Plusieurs accords ont été signés pour soutenir les plans de développement Vision 2030 de l'Arabie Saoudite et France 2030.

Les accords les plus saillants:

  1. La construction de plusieurs centrales solaires (Al Masaa, Al Henakiyah 2, Rabigh 2) par EDF Renouvelables et TotalEnergies, en partenariat avec des entreprises chinoises et saoudiennes.
  2. Un accord entre TotalEnergies, Saudi Aramco, et la Saudi Investment Recycling Company pour évaluer la faisabilité d'une usine de carburants aériens durables.
  3. Un protocole d'accord pour le développement de terminaux portuaires et de solutions logistiques entre CMA CGM et le ministère de l'Investissement saoudien.
  4. Un partenariat avec SUEZ pour une économie circulaire des déchets, incluant la création d'unités de traitement des déchets médicaux et des projets d'incinération à Riyad.
  5. Des collaborations supplémentaires entre SIRC et Veolia, ainsi qu’un protocole d'accord entre Air France et Saudia Group pour améliorer la coopération dans le transport aérien.

Ces initiatives représentent un effort mutuel pour promouvoir des solutions durables et renforcer les liens économiques entre la France et l'Arabie Saoudite.

Le texte intégral des accords Accords signés à l’occasion de la visite d’Etat du Président de la République en Arabie saoudite Le mardi 3 décembre 2024

 

La visite d’Etat du Président de la République au Royaume d’Arabie saoudite, à l’invitation du Prince  héritier Mohammed Bin Salman Bin Abdoulaziz AL-SAOUD, reflète la volonté commune des deux  chefs d’Etat d’approfondir les coopérations dans des domaines stratégiques que sont notamment la  défense et la sécurité, la transition énergétique, la connectivité mais également porté sur les domaines  d’investissements d’avenir, à l’instar de la fintech, du cyber et de l’intelligence artificielle.  

A cette occasion, plusieurs accords ont été conclus, permettant de contribuer aux plans de  développement Vision 2030 de l’Arabie saoudite et France 2030.  

Accords signés en présence du Président de la République

1. Construction de la centrale solaire d’Al Masaa (1 000 MW).  

Contrat remporté par EDF Renouvelables, en consortium avec SPIC Huanghe Hydropower  Development (Chine), dans le cadre du programme national saoudien pour les énergies  renouvelables (NREP). 

2. Construction de la centrale solaire d’Al Henakiyah 2 (400 MW). 

Contrat remporté par EDF Renouvelables pour la construction d’une centrale solaire de 400  MW, en consortium avec SPIC Huanghe Hydropower Development (Chine), dans le cadre du  programme national saoudien pour les énergies renouvelables (NREP). 

3. Construction de la centrale solaire de Rabigh 2 (300 MW). 

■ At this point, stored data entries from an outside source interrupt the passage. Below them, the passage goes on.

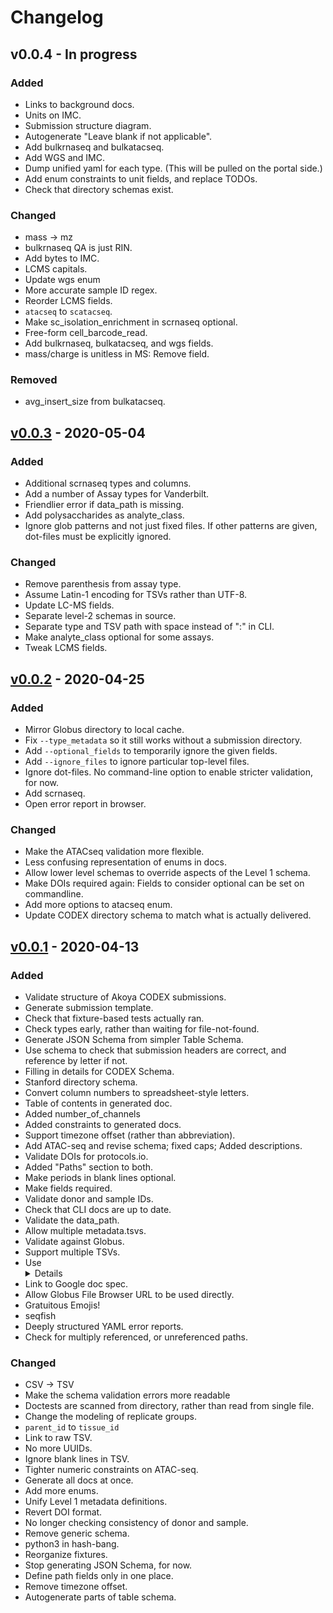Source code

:# Changelog

## v0.0.4 - In progress
### Added
- Links to background docs.
- Units on IMC.
- Submission structure diagram.
- Autogenerate "Leave blank if not applicable".
- Add bulkrnaseq and bulkatacseq.
- Add WGS and IMC.
- Dump unified yaml for each type. (This will be pulled on the portal side.)
- Add enum constraints to unit fields, and replace TODOs.
- Check that directory schemas exist.
### Changed
- mass -> mz
- bulkrnaseq QA is just RIN.
- Add bytes to IMC.
- LCMS capitals.
- Update wgs enum
- More accurate sample ID regex.
- Reorder LCMS fields.
- `atacseq` to `scatacseq`.
- Make sc_isolation_enrichment in scrnaseq optional.
- Free-form cell_barcode_read.
- Add bulkrnaseq, bulkatacseq, and wgs fields.
- mass/charge is unitless in MS: Remove field.
### Removed
- avg_insert_size from bulkatacseq.

## [v0.0.3](https://github.com/hubmapconsortium/ingest-validation-tools/tree/v0.0.3) - 2020-05-04
### Added
- Additional scrnaseq types and columns.
- Add a number of Assay types for Vanderbilt.
- Friendlier error if data_path is missing.
- Add polysaccharides as analyte_class.
- Ignore glob patterns and not just fixed files.
If other patterns are given, dot-files must be explicitly ignored.
### Changed
- Remove parenthesis from assay type.
- Assume Latin-1 encoding for TSVs rather than UTF-8.
- Update LC-MS fields.
- Separate level-2 schemas in source.
- Separate type and TSV path with space instead of ":" in CLI.
- Make analyte_class optional for some assays.
- Tweak LCMS fields.

## [v0.0.2](https://github.com/hubmapconsortium/ingest-validation-tools/tree/v0.0.2) - 2020-04-25
### Added
- Mirror Globus directory to local cache.
- Fix `--type_metadata` so it still works without a submission directory.
- Add `--optional_fields` to temporarily ignore the given fields.
- Add `--ignore_files` to ignore particular top-level files.
- Ignore dot-files. No command-line option to enable stricter validation, for now.
- Add scrnaseq.
- Open error report in browser.
### Changed
- Make the ATACseq validation more flexible.
- Less confusing representation of enums in docs.
- Allow lower level schemas to override aspects of the Level 1 schema.
- Make DOIs required again: Fields to consider optional can be set on commandline.
- Add more options to atacseq enum.
- Update CODEX directory schema to match what is actually delivered.

## [v0.0.1](https://github.com/hubmapconsortium/ingest-validation-tools/tree/v0.0.1) - 2020-04-13
### Added
- Validate structure of Akoya CODEX submissions.
- Generate submission template.
- Check that fixture-based tests actually ran.
- Check types early, rather than waiting for file-not-found.
- Generate JSON Schema from simpler Table Schema.
- Use schema to check that submission headers are correct, and reference by letter if not.
- Filling in details for CODEX Schema.
- Stanford directory schema.
- Convert column numbers to spreadsheet-style letters.
- Table of contents in generated doc.
- Added number_of_channels
- Added constraints to generated docs.
- Support timezone offset (rather than abbreviation).
- Add ATAC-seq and revise schema; fixed caps; Added descriptions.
- Validate DOIs for protocols.io.
- Added "Paths" section to both.
- Make periods in blank lines optional.
- Make fields required.
- Validate donor and sample IDs.
- Check that CLI docs are up to date.
- Validate the data_path.
- Allow multiple metadata.tsvs.
- Validate against Globus.
- Support multiple TSVs.
- Use <details> in ToC.
- Link to Google doc spec.
- Allow Globus File Browser URL to be used directly.
- Gratuitous Emojis!
- seqfish
- Deeply structured YAML error reports.
- Check for multiply referenced, or unreferenced paths.
### Changed
- CSV -> TSV
- Make the schema validation errors more readable
- Doctests are scanned from directory, rather than read from single file.
- Change the modeling of replicate groups.
- `parent_id` to `tissue_id`
- Link to raw TSV.
- No more UUIDs.
- Ignore blank lines in TSV.
- Tighter numeric constraints on ATAC-seq.
- Generate all docs at once.
- Add more enums.
- Unify Level 1 metadata definitions.
- Revert DOI format.
- No longer checking consistency of donor and sample.
- Remove generic schema.
- python3 in hash-bang.
- Reorganize fixtures.
- Stop generating JSON Schema, for now.
- Define path fields only in one place.
- Remove timezone offset.
- Autogenerate parts of table schema.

Contrat remporté par TotalEnergies pour la construction d’une centrale solaire de 300 MW, en  consortium avec Al Jomaih Energy and Water Company (KSA), dans le cadre du programme  national saoudien pour les énergies renouvelables (NREP). 

4. Accord de développement entre Total Energies et Saudi Aramco pour évaluer la faisabilité  d’une usine de production de carburants aériens durables (SAF) en Arabie Saoudite. TotalEnergies, Saudi Aramco et Saudi Investment Recycling Company (SIRC) signent un  accord de développement conjoint pour évaluer la faisabilité de construire une usine de  production de carburants aériens durables (SAF) en Arabie Saoudite. Ce partenariat stratégique  s’appuie sur l’expertise combinée des trois parties pour développer cette usine dans la province  orientale du Royaume. Le projet s’inscrit dans une logique de complémentarité avec les  infrastructures existantes de Satorp, en exploitant son potentiel industriel et logistique, et reflète  l’engagement commun à promouvoir des solutions énergétiques plus durables. 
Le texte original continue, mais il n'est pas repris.